Perl is not a multi-paradigm language
Perl is a dialecting programming language.
A dialecticing language is a super-set of a multi-paradigm language. Lisp is another dialecting language.
Unlike lisp, where everything looks like an s-exp, a Perl dialect will look ridiculously different from Perl.
Officially, I think we can recognize the following dialects of Perl
- Perl[1-4] : the Perl that everyone hates
- CPAN perl : a dialect of Perl, which emerged with maintainability, readability and reusability as the core concern. (The changes introduced in Perl5 started the dialecting trend in Perl)
- Perl5.[10-14+] aka Modern Perl : another dialect of Perl, now recommended for both script writers and cpan users.
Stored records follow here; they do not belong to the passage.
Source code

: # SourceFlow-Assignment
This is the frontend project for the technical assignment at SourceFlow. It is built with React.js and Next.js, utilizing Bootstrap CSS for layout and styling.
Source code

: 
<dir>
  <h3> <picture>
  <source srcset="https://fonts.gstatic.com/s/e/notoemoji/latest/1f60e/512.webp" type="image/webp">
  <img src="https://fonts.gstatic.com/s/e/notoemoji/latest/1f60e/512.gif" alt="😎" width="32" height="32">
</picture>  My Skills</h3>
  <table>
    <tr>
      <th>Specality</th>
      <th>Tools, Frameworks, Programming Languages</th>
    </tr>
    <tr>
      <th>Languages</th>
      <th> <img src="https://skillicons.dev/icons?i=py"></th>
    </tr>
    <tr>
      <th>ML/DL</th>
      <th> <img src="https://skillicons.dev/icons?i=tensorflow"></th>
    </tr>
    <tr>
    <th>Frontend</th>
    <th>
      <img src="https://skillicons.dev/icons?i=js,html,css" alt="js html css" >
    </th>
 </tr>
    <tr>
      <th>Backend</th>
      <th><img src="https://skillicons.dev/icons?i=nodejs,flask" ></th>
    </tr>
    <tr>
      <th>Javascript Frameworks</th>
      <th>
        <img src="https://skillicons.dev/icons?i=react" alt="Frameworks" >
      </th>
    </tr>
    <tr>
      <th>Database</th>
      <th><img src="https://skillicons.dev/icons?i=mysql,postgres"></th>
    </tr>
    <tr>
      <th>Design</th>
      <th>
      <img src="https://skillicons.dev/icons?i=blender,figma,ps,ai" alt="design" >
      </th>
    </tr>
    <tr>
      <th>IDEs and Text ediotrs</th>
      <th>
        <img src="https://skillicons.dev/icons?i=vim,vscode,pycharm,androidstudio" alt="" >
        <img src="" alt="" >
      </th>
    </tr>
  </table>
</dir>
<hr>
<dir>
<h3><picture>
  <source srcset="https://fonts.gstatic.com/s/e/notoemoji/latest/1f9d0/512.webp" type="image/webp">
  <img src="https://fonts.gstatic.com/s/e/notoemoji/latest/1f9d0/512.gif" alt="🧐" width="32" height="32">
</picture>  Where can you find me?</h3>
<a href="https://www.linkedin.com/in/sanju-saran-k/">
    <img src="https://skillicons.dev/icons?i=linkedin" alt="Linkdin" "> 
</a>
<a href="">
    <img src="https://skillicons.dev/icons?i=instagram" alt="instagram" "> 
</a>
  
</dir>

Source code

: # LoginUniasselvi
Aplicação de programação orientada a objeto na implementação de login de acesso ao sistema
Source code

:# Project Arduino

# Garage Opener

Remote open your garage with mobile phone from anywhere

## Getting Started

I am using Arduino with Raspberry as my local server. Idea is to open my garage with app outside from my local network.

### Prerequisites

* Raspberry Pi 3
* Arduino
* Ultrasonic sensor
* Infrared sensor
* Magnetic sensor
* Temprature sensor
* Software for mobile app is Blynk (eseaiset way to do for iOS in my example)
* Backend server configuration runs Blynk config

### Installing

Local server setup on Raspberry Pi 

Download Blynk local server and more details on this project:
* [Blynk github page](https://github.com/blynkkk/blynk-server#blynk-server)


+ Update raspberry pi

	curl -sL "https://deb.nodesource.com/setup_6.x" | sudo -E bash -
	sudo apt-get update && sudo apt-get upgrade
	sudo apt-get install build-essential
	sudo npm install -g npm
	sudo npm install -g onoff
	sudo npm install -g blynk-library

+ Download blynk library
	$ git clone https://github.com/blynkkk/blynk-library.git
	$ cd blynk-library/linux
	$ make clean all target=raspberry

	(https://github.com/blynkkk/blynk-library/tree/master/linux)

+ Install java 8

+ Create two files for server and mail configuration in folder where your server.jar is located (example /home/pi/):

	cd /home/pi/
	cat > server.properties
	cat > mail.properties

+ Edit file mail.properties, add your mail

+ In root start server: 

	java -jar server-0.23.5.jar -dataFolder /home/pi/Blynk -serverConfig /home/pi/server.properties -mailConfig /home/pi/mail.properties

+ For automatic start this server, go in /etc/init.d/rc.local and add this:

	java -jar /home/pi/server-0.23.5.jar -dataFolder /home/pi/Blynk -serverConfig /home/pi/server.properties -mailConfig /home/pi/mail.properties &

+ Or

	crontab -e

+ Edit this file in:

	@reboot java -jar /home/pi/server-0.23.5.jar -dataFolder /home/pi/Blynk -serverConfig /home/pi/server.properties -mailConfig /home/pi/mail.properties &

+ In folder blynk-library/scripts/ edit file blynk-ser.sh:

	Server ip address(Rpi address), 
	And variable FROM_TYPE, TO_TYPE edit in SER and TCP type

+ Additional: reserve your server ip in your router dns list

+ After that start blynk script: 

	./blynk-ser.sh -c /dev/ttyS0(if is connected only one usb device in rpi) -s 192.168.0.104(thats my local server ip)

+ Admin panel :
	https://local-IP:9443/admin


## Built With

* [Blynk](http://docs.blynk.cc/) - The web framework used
Modern Perl is that which adhres to the Grammar Nazi.
Using BEGIN and END blocks you can write Perl like awk.
Higher Order Perl by mjd gives Perl a functional spin.
A dialecting programming language has good consequences
- Speaking it, Writing it is fun
- Experimentation and all the good things it leads to
- Adaptability (This is by far the biggest asset of perl)
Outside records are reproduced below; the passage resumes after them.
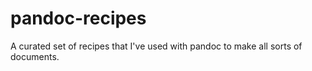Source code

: # pandoc-recipes
A curated set of recipes that I've used with pandoc to make all sorts of documents.
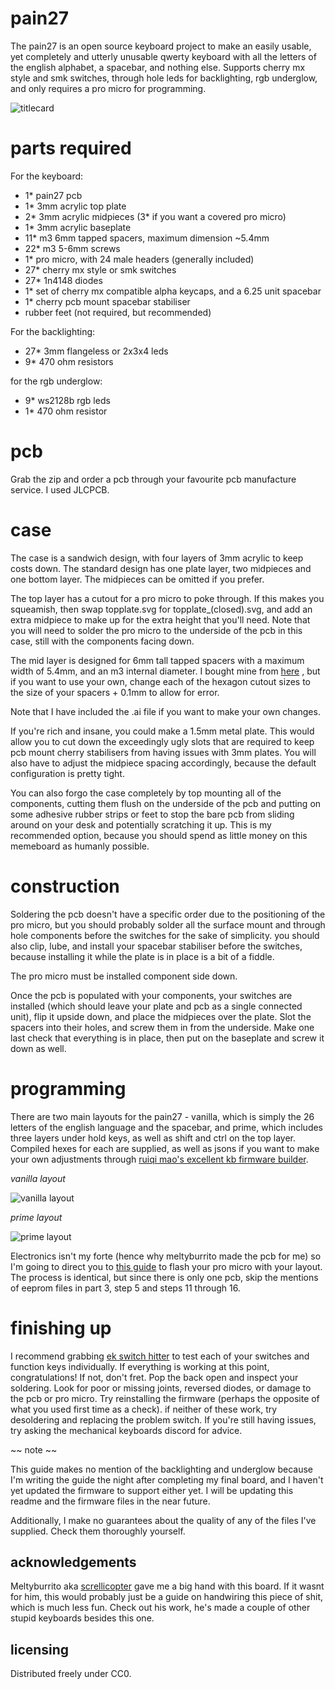 # pain27
The pain27 is an open source keyboard project to make an easily usable, yet completely and utterly unusable qwerty keyboard with all the letters of the english alphabet, a spacebar, and nothing else. Supports cherry mx style and smk switches, through hole leds for backlighting, rgb underglow, and only requires a pro micro for programming.

![titlecard](https://github.com/uuupah/pain27/blob/master/titlecard.jpg?raw=true)

# parts required

For the keyboard:

- 1* pain27 pcb
- 1* 3mm acrylic top plate
- 2* 3mm acrylic midpieces (3* if you want a covered pro micro)
- 1* 3mm acrylic baseplate
- 11* m3 6mm tapped spacers, maximum dimension ~5.4mm
- 22* m3 5-6mm screws
- 1* pro micro, with 24 male headers (generally included)
- 27* cherry mx style or smk switches
- 27* 1n4148 diodes
- 1* set of cherry mx compatible alpha keycaps, and a 6.25 unit spacebar
- 1* cherry pcb mount spacebar stabiliser
- rubber feet (not required, but recommended)

For the backlighting:

- 27* 3mm flangeless or 2x3x4 leds
- 9* 470 ohm resistors

for the rgb underglow:

- 9* ws2128b rgb leds
- 1* 470 ohm resistor

# pcb
Grab the zip and order a pcb through your favourite pcb manufacture service. I used JLCPCB. 

# case
The case is a sandwich design, with four layers of 3mm acrylic to keep costs down. The standard design has one plate layer, two midpieces and one bottom layer. The midpieces can be omitted if you prefer.

The top layer has a cutout for a pro micro to poke through. If this makes you squeamish, then swap topplate.svg for topplate_(closed).svg, and add an extra midpiece to make up for the extra height that you'll need. Note that you will need to solder the pro micro to the underside of the pcb in this case, still with the components facing down.

The mid layer is designed for 6mm tall tapped spacers with a maximum width of 5.4mm, and an m3 internal diameter. I bought mine from [here](https://www.aliexpress.com/item/M3-15-Brass-Standoff-Spacer-Brass-Threaded-Spacer-hex-spacer-Brass-Standoff-Spacer-M3-L-Female/1860432002.html) , but if you want to use your own, change each of the hexagon cutout sizes to the size of your spacers + 0.1mm to allow for error.

Note that I have included the .ai file if you want to make your own changes. 

If you're rich and insane, you could make a 1.5mm metal plate. This would allow you to cut down the exceedingly ugly slots that are required to keep pcb mount cherry stabilisers from having issues with 3mm plates. You will also have to adjust the midpiece spacing accordingly, because the default configuration is pretty tight.

You can also forgo the case completely by top mounting all of the components, cutting them flush on the underside of the pcb and putting on some adhesive rubber strips or feet to stop the bare pcb from sliding around on your desk and potentially scratching it up. This is my recommended option, because you should spend as little money on this memeboard as humanly possible.

# construction
Soldering the pcb doesn't have a specific order due to the positioning of the pro micro, but you should probably solder all the surface mount and through hole components before the switches for the sake of simplicity. you should also clip, lube, and install your spacebar stabiliser before the switches, because installing it while the plate is in place is a bit of a fiddle.

The pro micro must be installed component side down. 

Once the pcb is populated with your components, your switches are installed (which should leave your plate and pcb as a single connected unit), flip it upside down, and place the midpieces over the plate. Slot the spacers into their holes, and screw them in from the underside. Make one last check that everything is in place, then put on the baseplate and screw it down as well.

# programming
There are two main layouts for the pain27 - vanilla, which is simply the 26 letters of the english language and the spacebar, and prime, which includes three layers under hold keys, as well as shift and ctrl on the top layer. Compiled hexes for each are supplied, as well as jsons if you want to make your own adjustments through [ruiqi mao's excellent kb firmware builder](https://kbfirmware.com).

*vanilla layout*

![vanilla layout](https://github.com/uuupah/pain27/blob/master/vanillalayout.png?raw=true)

*prime layout*

![prime layout](https://github.com/uuupah/pain27/blob/master/primelayout.png?raw=true)

Electronics isn't my forte (hence why meltyburrito made the pcb for me) so I'm going to direct you to [this guide](https://github.com/CampAsAChamp/LetsSplitWindowsGuide/blob/master/Flashing%20Firmware.md) to flash your pro micro with your layout. The process is identical, but since there is only one pcb, skip the mentions of eeprom files in part 3, step 5 and steps 11 through 16.

# finishing up

I recommend grabbing [ek switch hitter](https://elitekeyboards.com/switchhitter.php) to test each of your switches and function keys individually. If everything is working at this point, congratulations!  If not, don't fret. Pop the back open and inspect your soldering. Look for poor or missing joints, reversed diodes, or damage to the pcb or pro micro. Try reinstalling the firmware (perhaps the opposite of what you used first time as a check). if neither of these work, try desoldering and replacing the problem switch. If you're still having issues, try asking the mechanical keyboards discord for advice.

~~ note ~~

This guide makes no mention of the backlighting and underglow because I'm writing the guide the night after completing my final board, and I haven't yet updated the firmware to support either yet. I will be updating this readme and the firmware files in the near future.

Additionally, I make no guarantees about the quality of any of the files I've supplied. Check them thoroughly yourself.

## acknowledgements
Meltyburrito aka [screllicopter](https://github.com/ScrelliCopter) gave me a big hand with this board. If it wasnt for him, this would probably just be a guide on handwiring this piece of shit, which is much less fun. Check out his work, he's made a couple of other stupid keyboards besides this one.

## licensing

Distributed freely under CC0.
- Freedom of expression reigns supreme
- The possible "solution space" is broader
- Good practices change with the discovery of new solutions
The terrible consequences
- A dialect puts a strain on the parent community
- Old dialects die hard
- Debugging is a pain
- Translation is difficult
- There is an initial training cost involved in learning a new dialect (but not too much)
- "Code is foreverrrrrrrrrrrrrrrrrrrrrrrrrrrrrrrrrrrrrrrrrrrrrrrrr"
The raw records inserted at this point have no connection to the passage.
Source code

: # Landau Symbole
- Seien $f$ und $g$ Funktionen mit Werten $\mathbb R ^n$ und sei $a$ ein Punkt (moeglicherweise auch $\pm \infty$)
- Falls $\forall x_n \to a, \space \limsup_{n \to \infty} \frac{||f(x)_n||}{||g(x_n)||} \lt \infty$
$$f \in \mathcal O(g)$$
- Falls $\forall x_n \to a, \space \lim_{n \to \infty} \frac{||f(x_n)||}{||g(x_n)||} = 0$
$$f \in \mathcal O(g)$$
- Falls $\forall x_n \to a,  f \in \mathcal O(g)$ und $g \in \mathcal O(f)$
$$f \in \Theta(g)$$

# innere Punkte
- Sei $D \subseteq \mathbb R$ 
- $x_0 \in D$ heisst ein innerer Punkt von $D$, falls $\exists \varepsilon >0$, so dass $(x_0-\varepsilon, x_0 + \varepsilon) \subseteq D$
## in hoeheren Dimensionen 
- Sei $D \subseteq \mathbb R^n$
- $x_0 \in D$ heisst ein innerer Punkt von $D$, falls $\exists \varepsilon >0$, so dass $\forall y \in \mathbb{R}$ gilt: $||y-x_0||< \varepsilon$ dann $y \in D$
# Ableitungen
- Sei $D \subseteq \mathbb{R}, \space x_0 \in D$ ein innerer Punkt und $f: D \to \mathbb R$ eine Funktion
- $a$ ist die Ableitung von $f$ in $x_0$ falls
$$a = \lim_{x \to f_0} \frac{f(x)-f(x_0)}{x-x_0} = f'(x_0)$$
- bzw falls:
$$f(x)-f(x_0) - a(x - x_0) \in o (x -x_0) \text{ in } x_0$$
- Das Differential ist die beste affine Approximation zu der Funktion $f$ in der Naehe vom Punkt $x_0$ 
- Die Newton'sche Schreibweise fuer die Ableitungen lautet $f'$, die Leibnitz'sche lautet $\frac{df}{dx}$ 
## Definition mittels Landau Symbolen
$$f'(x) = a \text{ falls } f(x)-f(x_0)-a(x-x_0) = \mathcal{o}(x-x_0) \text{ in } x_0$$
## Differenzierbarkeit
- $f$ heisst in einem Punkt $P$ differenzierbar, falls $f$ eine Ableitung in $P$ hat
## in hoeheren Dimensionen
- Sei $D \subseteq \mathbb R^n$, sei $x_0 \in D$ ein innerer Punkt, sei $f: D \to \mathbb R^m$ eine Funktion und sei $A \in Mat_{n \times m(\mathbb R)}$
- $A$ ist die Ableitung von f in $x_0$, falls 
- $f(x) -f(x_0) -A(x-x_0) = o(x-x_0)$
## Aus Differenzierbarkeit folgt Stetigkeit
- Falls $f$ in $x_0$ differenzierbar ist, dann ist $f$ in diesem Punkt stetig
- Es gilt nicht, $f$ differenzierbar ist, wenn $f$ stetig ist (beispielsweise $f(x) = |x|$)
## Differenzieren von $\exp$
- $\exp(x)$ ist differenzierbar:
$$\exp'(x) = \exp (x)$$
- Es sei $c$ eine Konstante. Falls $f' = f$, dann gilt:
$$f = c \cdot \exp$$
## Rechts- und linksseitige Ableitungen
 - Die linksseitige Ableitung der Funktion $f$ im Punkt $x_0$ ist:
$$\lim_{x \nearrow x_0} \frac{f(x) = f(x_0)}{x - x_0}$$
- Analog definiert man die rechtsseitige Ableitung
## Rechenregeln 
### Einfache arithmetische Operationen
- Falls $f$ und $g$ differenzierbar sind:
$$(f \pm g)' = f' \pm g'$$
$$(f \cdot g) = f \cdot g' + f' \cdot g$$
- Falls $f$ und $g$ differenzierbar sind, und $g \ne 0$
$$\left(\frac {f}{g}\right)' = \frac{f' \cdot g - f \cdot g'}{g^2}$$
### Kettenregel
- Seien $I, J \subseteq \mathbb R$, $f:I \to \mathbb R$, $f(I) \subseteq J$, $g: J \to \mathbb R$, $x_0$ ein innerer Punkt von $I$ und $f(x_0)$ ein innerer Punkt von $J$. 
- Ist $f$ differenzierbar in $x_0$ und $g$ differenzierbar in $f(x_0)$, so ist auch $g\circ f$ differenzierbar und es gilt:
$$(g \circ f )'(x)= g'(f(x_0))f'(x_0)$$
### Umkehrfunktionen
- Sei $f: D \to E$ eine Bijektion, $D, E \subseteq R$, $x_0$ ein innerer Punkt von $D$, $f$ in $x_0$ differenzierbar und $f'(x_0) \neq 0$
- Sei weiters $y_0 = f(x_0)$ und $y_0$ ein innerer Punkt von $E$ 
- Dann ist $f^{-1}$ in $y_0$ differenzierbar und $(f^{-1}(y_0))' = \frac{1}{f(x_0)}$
- A dialect, can become embedded in a local community
Both good and terrible
- A module in CPAN has the potential to completely affect the way you think or write in Perl. (For the paranoid, an experimental dialect always comes with bells and whistles)
This is problem that Perl shares with Lisp. And frankly perl is becoming more lisp like with reader-macros.
Any one who wants to be a Perl developer _has_ to come to terms with this basterd nature of Perl.